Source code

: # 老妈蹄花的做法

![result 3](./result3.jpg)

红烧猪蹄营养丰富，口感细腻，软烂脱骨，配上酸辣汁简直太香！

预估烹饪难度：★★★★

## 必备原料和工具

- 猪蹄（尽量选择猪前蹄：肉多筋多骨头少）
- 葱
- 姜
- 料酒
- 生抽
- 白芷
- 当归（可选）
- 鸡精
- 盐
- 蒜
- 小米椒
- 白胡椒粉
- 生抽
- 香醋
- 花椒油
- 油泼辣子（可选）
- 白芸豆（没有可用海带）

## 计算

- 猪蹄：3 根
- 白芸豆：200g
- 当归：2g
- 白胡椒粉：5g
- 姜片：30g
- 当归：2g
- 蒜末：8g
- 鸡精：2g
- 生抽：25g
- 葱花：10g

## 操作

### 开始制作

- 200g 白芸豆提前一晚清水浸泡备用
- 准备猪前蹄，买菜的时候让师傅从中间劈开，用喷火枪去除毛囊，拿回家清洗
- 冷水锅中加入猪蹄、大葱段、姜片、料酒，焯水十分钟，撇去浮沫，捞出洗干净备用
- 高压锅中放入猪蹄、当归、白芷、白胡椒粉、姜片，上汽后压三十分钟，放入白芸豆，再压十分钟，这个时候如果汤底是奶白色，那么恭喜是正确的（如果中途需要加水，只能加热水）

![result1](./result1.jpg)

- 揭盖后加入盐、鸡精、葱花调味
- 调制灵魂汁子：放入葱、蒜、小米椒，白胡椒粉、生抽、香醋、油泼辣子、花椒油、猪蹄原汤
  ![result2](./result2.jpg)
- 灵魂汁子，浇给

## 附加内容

• • • • •

§ **Problem description**
Give back exactly the lines from the line holding "- 高压锅中放入猪蹄、当归、" through the last line of the listing, including both.

§ **Solution to this problem**
- 高压锅中放入猪蹄、当归、白芷、白胡椒粉、姜片，上汽后压三十分钟，放入白芸豆，再压十分钟，这个时候如果汤底是奶白色，那么恭喜是正确的（如果中途需要加水，只能加热水）

![result1](./result1.jpg)

- 揭盖后加入盐、鸡精、葱花调味
- 调制灵魂汁子：放入葱、蒜、小米椒，白胡椒粉、生抽、香醋、油泼辣子、花椒油、猪蹄原汤
  ![result2](./result2.jpg)
- 灵魂汁子，浇给

## 附加内容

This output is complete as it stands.